What is required: All entries need to be written out again exactly, without their pictures.
### Stored data
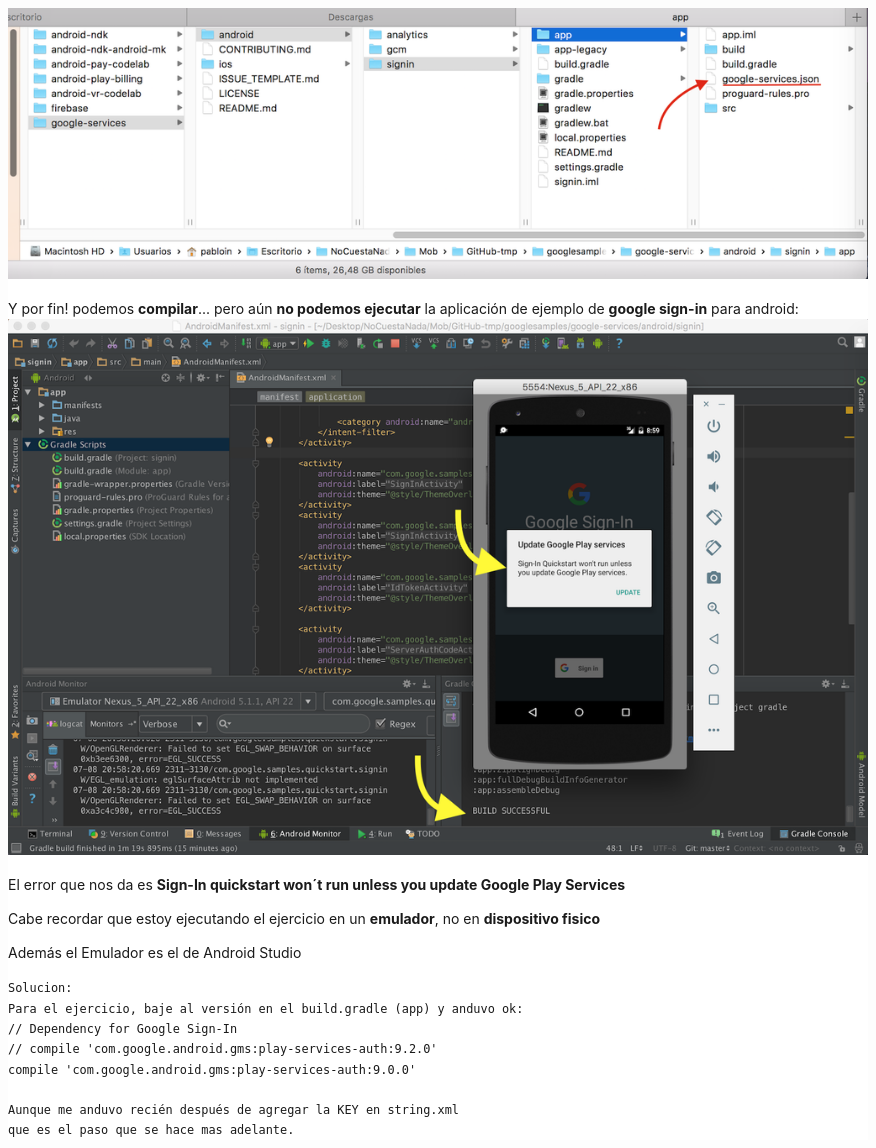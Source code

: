 ![Google Identity Platform para Android - screenshot](/assets/images/2016_05_15/post_013_img4_sign_5.png)

Y por fin! podemos **compilar**... pero aún **no podemos ejecutar** la aplicación de ejemplo de **google sign-in** para android: ![Google Identity Platform para Android - screenshot](/assets/images/2016_05_15/post_013_img4_sign_6.png)

El error que nos da es **Sign-In quickstart won´t run unless you update Google Play Services**

Cabe recordar que estoy ejecutando el ejercicio en un **emulador**, no en **dispositivo fisico**

Además el Emulador es el de Android Studio

```
Solucion:
Para el ejercicio, baje al versión en el build.gradle (app) y anduvo ok:
// Dependency for Google Sign-In
// compile 'com.google.android.gms:play-services-auth:9.2.0'
compile 'com.google.android.gms:play-services-auth:9.0.0'

Aunque me anduvo recién después de agregar la KEY en string.xml
que es el paso que se hace mas adelante.
```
######
Task output:
Source code

: ![Google Identity Platform para Android - screenshot](/assets/images/2016_05_15/post_013_img4_sign_5.png)

Y por fin! podemos **compilar**... pero aún **no podemos ejecutar** la aplicación de ejemplo de **google sign-in** para android: ![Google Identity Platform para Android - screenshot](/assets/images/2016_05_15/post_013_img4_sign_6.png)

El error que nos da es **Sign-In quickstart won´t run unless you update Google Play Services**

Cabe recordar que estoy ejecutando el ejercicio en un **emulador**, no en **dispositivo fisico**

Además el Emulador es el de Android Studio

```
Solucion:
Para el ejercicio, baje al versión en el build.gradle (app) y anduvo ok:
// Dependency for Google Sign-In
// compile 'com.google.android.gms:play-services-auth:9.2.0'
compile 'com.google.android.gms:play-services-auth:9.0.0'

Aunque me anduvo recién después de agregar la KEY en string.xml
que es el paso que se hace mas adelante.
```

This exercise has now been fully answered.